(Data entries)

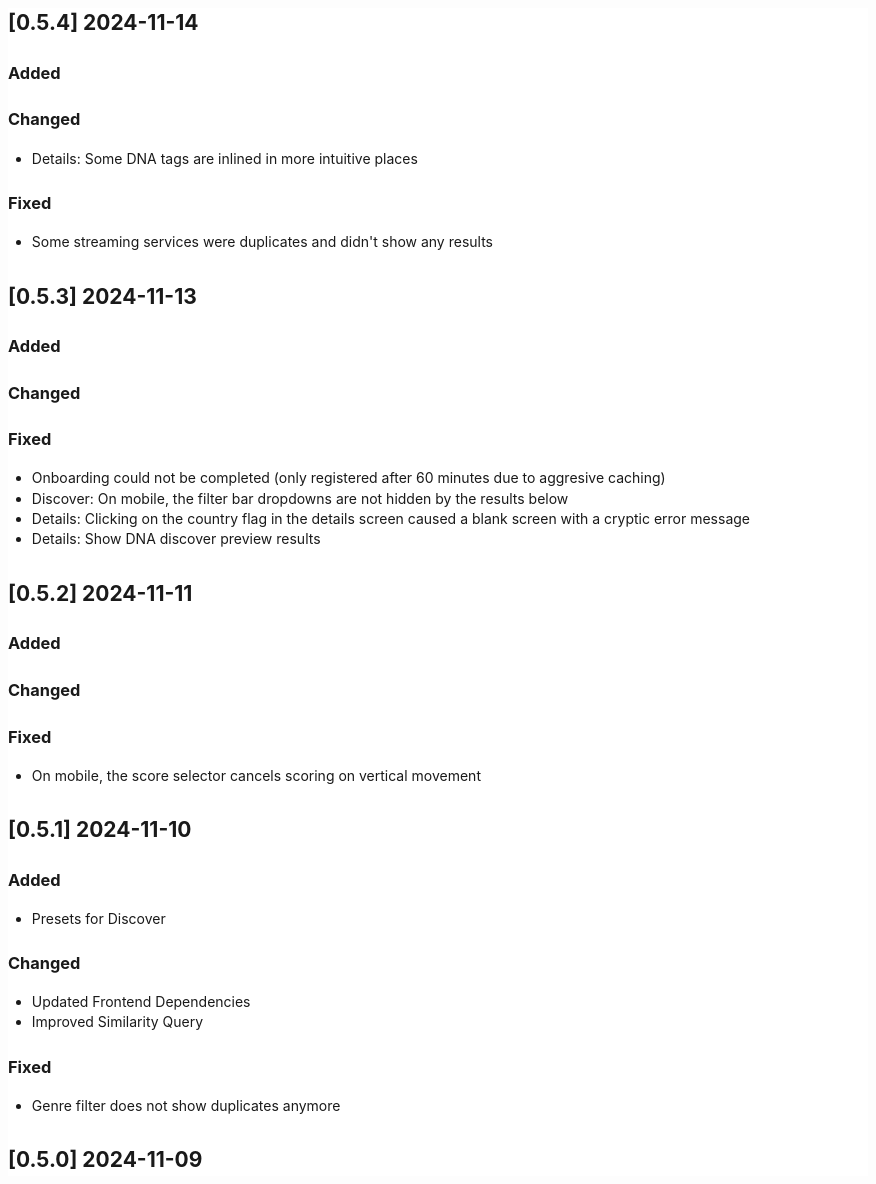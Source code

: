 ## [0.5.4] 2024-11-14

### Added

### Changed
* Details: Some DNA tags are inlined in more intuitive places

### Fixed
* Some streaming services were duplicates and didn't show any results

## [0.5.3] 2024-11-13

### Added

### Changed

### Fixed
* Onboarding could not be completed (only registered after 60 minutes due to aggresive caching)
* Discover: On mobile, the filter bar dropdowns are not hidden by the results below
* Details: Clicking on the country flag in the details screen caused a blank screen with a cryptic error message
* Details: Show DNA discover preview results

## [0.5.2] 2024-11-11

### Added

### Changed

### Fixed
* On mobile, the score selector cancels scoring on vertical movement

## [0.5.1] 2024-11-10

### Added
* Presets for Discover

### Changed
* Updated Frontend Dependencies
* Improved Similarity Query

### Fixed
* Genre filter does not show duplicates anymore

## [0.5.0] 2024-11-09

● **Exercise brief**:
A word-for-word restatement of all the lines above is needed, with the pictures omitted.

● **Final answer**:
Source code

: ## [0.5.4] 2024-11-14

### Added

### Changed
* Details: Some DNA tags are inlined in more intuitive places

### Fixed
* Some streaming services were duplicates and didn't show any results

## [0.5.3] 2024-11-13

### Added

### Changed

### Fixed
* Onboarding could not be completed (only registered after 60 minutes due to aggresive caching)
* Discover: On mobile, the filter bar dropdowns are not hidden by the results below
* Details: Clicking on the country flag in the details screen caused a blank screen with a cryptic error message
* Details: Show DNA discover preview results

## [0.5.2] 2024-11-11

### Added

### Changed

### Fixed
* On mobile, the score selector cancels scoring on vertical movement

## [0.5.1] 2024-11-10

### Added
* Presets for Discover

### Changed
* Updated Frontend Dependencies
* Improved Similarity Query

### Fixed
* Genre filter does not show duplicates anymore

## [0.5.0] 2024-11-09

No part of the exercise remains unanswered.